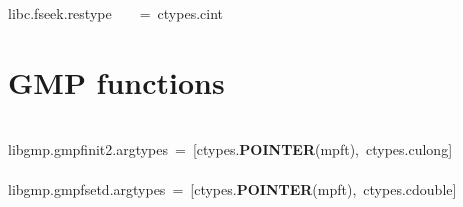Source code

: \documentclass{article}\usepackage[]{graphicx}\usepackage[dvipsnames,table]{xcolor}
\makeatletter
\newcommand{\hlnum}[1]{\textcolor[rgb]{0.686,0.059,0.569}{#1}}%
\newcommand{\hlopt}[1]{\textcolor[rgb]{0,0,0}{#1}}%
\newcommand{\hldef}[1]{\textcolor[rgb]{0.345,0.345,0.345}{#1}}%
\newcommand{\hlkwd}[1]{\textcolor[rgb]{0.737,0.353,0.396}{\textbf{#1}}}%
\newenvironment{kframe}{%
 \def\at@end@of@kframe{}%
 \ifinner\ifhmode%
  \def\at@end@of@kframe{\end{minipage}}%
  \begin{minipage}{\columnwidth}%
 \fi\fi%
 \def\FrameCommand##1{\hskip\@totalleftmargin \hskip-\fboxsep
 \colorbox{shadecolor}{##1}\hskip-\fboxsep
     \hskip-\linewidth \hskip-\@totalleftmargin \hskip\columnwidth}%
 \MakeFramed {\advance\hsize-\width
   \@totalleftmargin\z@ \linewidth\hsize
   \@setminipage}}%
 {\par\unskip\endMakeFramed%
 \at@end@of@kframe}
\newenvironment{knitrout}{}{} %
\makeatother
\begin{document}
\begin{center}
\begin{minipage}[m]{15cm}
\begin{knitrout}
\begin{kframe}
\hldef{\textunderscore libc}\hlopt{.}\hldef{fseek}\hlopt{.}\hldef{restype}\hldef{\ \ \ \ }\hldef{}\hlopt{=\ }\hldef{ctypes}\hlopt{.}\hldef{c\textunderscore int}\hldef{\ \ }\hldef{}\hldef{}\hspace*{\fill}
\mbox{}
\normalfont
\end{kframe}
\end{knitrout}
\end{minipage}
\end{center}


\newpage
\section{GMP functions}
\begin{center}
\begin{minipage}[m]{15cm}
\begin{knitrout}\small
{}\color{fgcolor}\begin{kframe}
\noindent
\ttfamily
\hldef{}\hspace*{\fill}\\
\hldef{\textunderscore libgmp}\hlnum{.\textunderscore \textunderscore }\hldef{gmpf}\hlnum{\textunderscore }\hldef{init}\hlnum{2}\hldef{}\hlopt{.}\hldef{argtypes\ }\hlopt{=\ {[}}\hldef{ctypes}\hlopt{.}\hldef{}\hlkwd{POINTER}\hldef{}\hlopt{(}\hldef{mpf\textunderscore t}\hlopt{),\ }\hldef{ctypes}\hlopt{.}\hldef{c\textunderscore ulong}\hlopt{{]}\ }\hspace*{\fill}\\
\hldef{}\hspace*{\fill}\\
\hldef{\textunderscore libgmp}\hlnum{.\textunderscore \textunderscore }\hldef{gmpf}\hlnum{\textunderscore }\hldef{set}\hlnum{\textunderscore }\hldef{d}\hlopt{.}\hldef{argtypes\ }\hlopt{=\ {[}}\hldef{ctypes}\hlopt{.}\hldef{}\hlkwd{POINTER}\hldef{}\hlopt{(}\hldef{mpf\textunderscore t}\hlopt{),\ }\hldef{ctypes}\hlopt{.}\hldef{c\textunderscore double}\hlopt{{]}}\hspace*{\fill}\\
\hldef{}\hspace*{\fill}\\

\end{kframe}
\end{knitrout}
\end{minipage}
\end{center}
\end{document}
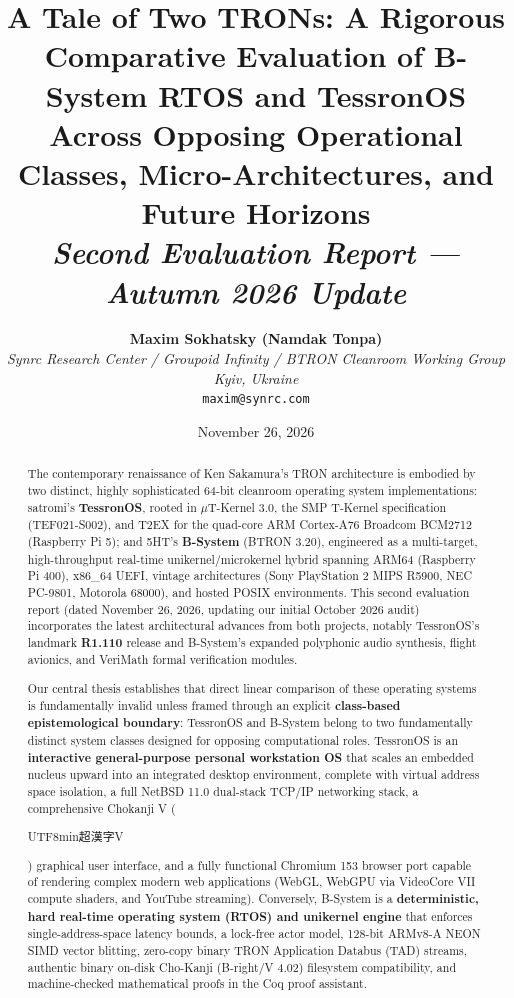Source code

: \documentclass[10pt,journal,compsoc,twocolumn]{article}
\title{\LARGE \textbf{A Tale of Two TRONs: A Rigorous Comparative Evaluation of B-System RTOS and TessronOS Across Opposing Operational Classes, Micro-Architectures, and Future Horizons}\\[0.3em]
\large \textit{Second Evaluation Report --- Autumn 2026 Update}}
\author{
    \textbf{Maxim Sokhatsky (Namdak Tonpa)}\\[0.3em]
    \small \textit{Synrc Research Center / Groupoid Infinity / BTRON Cleanroom Working Group}\\
    \small \textit{Kyiv, Ukraine}\\
    \small \texttt{maxim@synrc.com}
}
\date{November 26, 2026}
\newcommand{\ja}[1]{\begin{CJK*}{UTF8}{min}#1\end{CJK*}}
\begin{document}
\maketitle

\begin{abstract}
The contemporary renaissance of Ken Sakamura's TRON architecture is embodied by two distinct, highly sophisticated 64-bit cleanroom operating system implementations: satromi's \textbf{TessronOS}, rooted in $\mu$T-Kernel 3.0, the SMP T-Kernel specification (TEF021-S002), and T2EX for the quad-core ARM Cortex-A76 Broadcom BCM2712 (Raspberry Pi 5); and 5HT's \textbf{B-System} (BTRON 3.20), engineered as a multi-target, high-throughput real-time unikernel/microkernel hybrid spanning ARM64 (Raspberry Pi 400), x86\_64 UEFI, vintage architectures (Sony PlayStation 2 MIPS R5900, NEC PC-9801, Motorola 68000), and hosted POSIX environments. This second evaluation report (dated November 26, 2026, updating our initial October 2026 audit) incorporates the latest architectural advances from both projects, notably TessronOS's landmark \textbf{R1.110} release and B-System's expanded polyphonic audio synthesis, flight avionics, and VeriMath formal verification modules.

Our central thesis establishes that direct linear comparison of these operating systems is fundamentally invalid unless framed through an explicit \textbf{class-based epistemological boundary}: TessronOS and B-System belong to two fundamentally distinct system classes designed for opposing computational roles. TessronOS is an \textbf{interactive general-purpose personal workstation OS} that scales an embedded nucleus upward into an integrated desktop environment, complete with virtual address space isolation, a full NetBSD 11.0 dual-stack TCP/IP networking stack, a comprehensive Chokanji V (\ja{超漢字V}) graphical user interface, and a fully functional Chromium 153 browser port capable of rendering complex modern web applications (WebGL, WebGPU via VideoCore VII compute shaders, and YouTube streaming). Conversely, B-System is a \textbf{deterministic, hard real-time operating system (RTOS) and unikernel engine} that enforces single-address-space latency bounds, a lock-free actor model, 128-bit ARMv8-A NEON SIMD vector blitting, zero-copy binary TRON Application Databus (TAD) streams, authentic binary on-disk Cho-Kanji (B-right/V 4.02) filesystem compatibility, and machine-checked mathematical proofs in the Coq proof assistant.


\end{abstract}
\end{document}
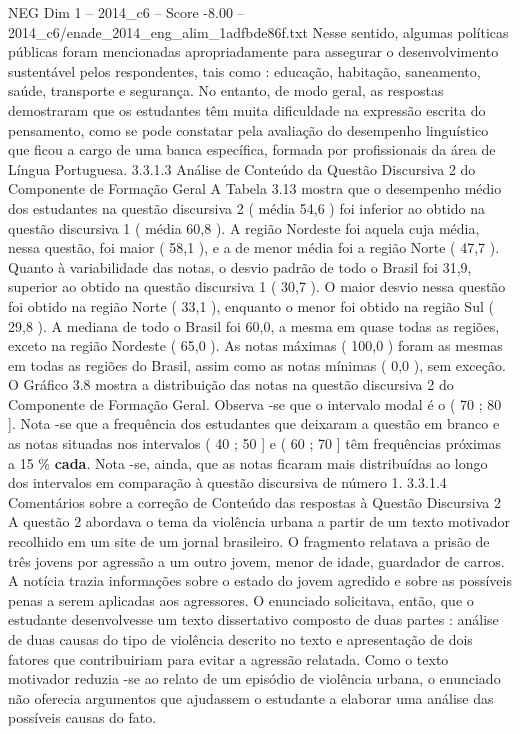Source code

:\begin{textsample}{NEG Dim 1 – 2014\_c6 – Score -8.00 – 2014\_c6/enade\_2014\_eng\_alim\_1adfbde86f.txt}
Nesse sentido, algumas políticas públicas foram mencionadas apropriadamente para assegurar o desenvolvimento sustentável pelos respondentes, tais como : educação, habitação, saneamento, saúde, transporte e segurança.
No entanto, de modo geral, as respostas demostraram que os estudantes têm muita dificuldade na expressão escrita do pensamento, como se pode constatar pela avaliação do desempenho linguístico que ficou a cargo de uma banca específica, formada por profissionais da área de Língua Portuguesa. 3.3.1.3 Análise de Conteúdo da Questão Discursiva 2 do Componente de Formação Geral A Tabela 3.13 mostra que o desempenho médio dos estudantes na questão discursiva 2 ( média 54,6 ) foi inferior ao obtido na questão discursiva 1 ( média 60,8 ).
A região Nordeste foi aquela cuja média, nessa questão, foi maior ( 58,1 ), e a de menor média foi a região Norte ( 47,7 ).
Quanto à variabilidade das notas, o desvio padrão de todo o Brasil foi 31,9, superior ao obtido na questão discursiva 1 ( 30,7 ).
O maior desvio nessa questão foi obtido na região Norte ( 33,1 ), enquanto o menor foi obtido na região Sul ( 29,8 ).
A mediana de todo o Brasil foi 60,0, a mesma em quase todas as regiões, exceto na região Nordeste ( 65,0 ).
As notas máximas ( 100,0 ) foram as mesmas em todas as regiões do Brasil, assim como as notas mínimas ( 0,0 ), sem exceção.
O Gráfico 3.8 mostra a distribuição das notas na questão discursiva 2 do Componente de Formação Geral.
Observa -se que o intervalo modal é o ( 70 ; 80 ].
Nota -se que a frequência dos estudantes que deixaram a questão em branco e as notas situadas nos intervalos ( 40 ; 50 ] e ( 60 ; 70 ] têm frequências próximas a 15 \% \textbf{cada}.
Nota -se, ainda, que as notas ficaram mais distribuídas ao longo dos intervalos em comparação à questão discursiva de número 1. 3.3.1.4 Comentários sobre a correção de Conteúdo das respostas à Questão Discursiva 2 A questão 2 abordava o tema da violência urbana a partir de um texto motivador recolhido em um site de um jornal brasileiro.
O fragmento relatava a prisão de três jovens por agressão a um outro jovem, menor de idade, guardador de carros.
A notícia trazia informações sobre o estado do jovem agredido e sobre as possíveis penas a serem aplicadas aos agressores.
O enunciado solicitava, então, que o estudante desenvolvesse um texto dissertativo composto de duas partes : análise de duas causas do tipo de violência descrito no texto e apresentação de dois fatores que contribuiriam para evitar a agressão relatada.
Como o texto motivador reduzia -se ao relato de um episódio de violência urbana, o enunciado não oferecia argumentos que ajudassem o estudante a elaborar uma análise das possíveis causas do fato.

\end{textsample}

> **YOUR GOAL**
Reproduce exactly the lines above from the line with "Nesse sentido, algumas" to the line with "O Gráfico 3.8", including both, and add nothing.

> **TASK OUTPUT**
Nesse sentido, algumas políticas públicas foram mencionadas apropriadamente para assegurar o desenvolvimento sustentável pelos respondentes, tais como : educação, habitação, saneamento, saúde, transporte e segurança.
No entanto, de modo geral, as respostas demostraram que os estudantes têm muita dificuldade na expressão escrita do pensamento, como se pode constatar pela avaliação do desempenho linguístico que ficou a cargo de uma banca específica, formada por profissionais da área de Língua Portuguesa. 3.3.1.3 Análise de Conteúdo da Questão Discursiva 2 do Componente de Formação Geral A Tabela 3.13 mostra que o desempenho médio dos estudantes na questão discursiva 2 ( média 54,6 ) foi inferior ao obtido na questão discursiva 1 ( média 60,8 ).
A região Nordeste foi aquela cuja média, nessa questão, foi maior ( 58,1 ), e a de menor média foi a região Norte ( 47,7 ).
Quanto à variabilidade das notas, o desvio padrão de todo o Brasil foi 31,9, superior ao obtido na questão discursiva 1 ( 30,7 ).
O maior desvio nessa questão foi obtido na região Norte ( 33,1 ), enquanto o menor foi obtido na região Sul ( 29,8 ).
A mediana de todo o Brasil foi 60,0, a mesma em quase todas as regiões, exceto na região Nordeste ( 65,0 ).
As notas máximas ( 100,0 ) foram as mesmas em todas as regiões do Brasil, assim como as notas mínimas ( 0,0 ), sem exceção.
O Gráfico 3.8 mostra a distribuição das notas na questão discursiva 2 do Componente de Formação Geral.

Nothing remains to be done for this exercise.